Who is DORA?

[Update 2014-09-11: fixed some grammatical misalignments]

Avid readers of this blog will have noticed that we’ve suddenly started talking about DORA quite a lot. So who, why and/or what is a DORA?

The simple answer is that it is a Digital Object Repository for Academe, which tells you that we came up with a snappy acronym but perhaps leaves you wanting a little more information.

As part of our mission of supporting (? encouraging, enabling, proselytizing, enforcing, …) eResearch at UWS, we’ve taken a step back from the coalface and tried to paint The Big PictureTM about what systems to support eResearch should look like.

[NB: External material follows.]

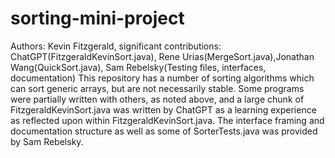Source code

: # sorting-mini-project
Authors: Kevin Fitzgerald, significant contributions: ChatGPT(FitzgeraldKevinSort.java), Rene Urias(MergeSort.java),Jonathan Wang(QuickSort.java), Sam Rebelsky(Testing files, interfaces, documentation)
This repository has a number of sorting algorithms which can sort generic arrays, but are not necessarily stable. Some programs were partially written with others, as noted above, and a large chunk of FitzgeraldKevinSort.java was 
written by ChatGPT as a learning experience as reflected upon within FitzgeraldKevinSort.java. The interface framing and documentation structure as well as some of SorterTests.java was provided by Sam Rebelsky.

One output of this was the set of principles and practices, and another is a high-level architecture of an eResearch system, which looks like this:

Overview of an eResearch system, with DORA

Overview of an eResearch system, with DORA

A Little Mora1

The basic idea is that a DORA provides a good place on which to store research data while researchers are working on it. To this end there are a few key features any potential DORA must support, some of which come directly from our principles, but some of which are more process oriented. A DORA must:

  • safely store research data and its associated metadata in a way which keeps them linked. Conceptually there is a combined object in the DORA which contains both the data and metadata (No Data Without Metadata)
  • allow versioning of these combined data objects
  • allow search for data objects
  • support the Upload and Researcher APIs to allow scripted operations:
    • Upload API allows automated upload of research data and associated metadata
    • Researcher API allows searching for and downloading of object, and then uploading of modified or processed versions of them
  • support the Publisher API to allow a clean transfer of information on data objects to an institutional data catalogue, as well as a possible transfer of the the data to another repository (depending on the nature of the data, the repositories and an institution’s policies)

In an ideal world, there would be one DORA which would do everything for everyone, but honestly that seems so unlikely that we have to acknowledge that we will end up with a small number of DORAe and for any given research project we will pick the most appropriate one. This is another place where the APIs come in – if all DORAe support the same APIs then they become drop-in functional replacements for each other. Additionally, behind these APIs there could be a small ecosystem of cooperating tools – a simple repository for storing, an indexer for searching, a preview generator, etc – further reducing the need to find One Perfect Tool which Does Everything Brilliantly. (Separation of Concerns)

The catch here is, of course, that it is unlikely that two different potential DORAe will come out of the box supporting exactly the same APIs, so there’s a good chance that we will have to write some code to adapt the out-of-the-box API to the generic one we design. One possible light in this particular darkness is how much we can use something like Sword 2 as an API.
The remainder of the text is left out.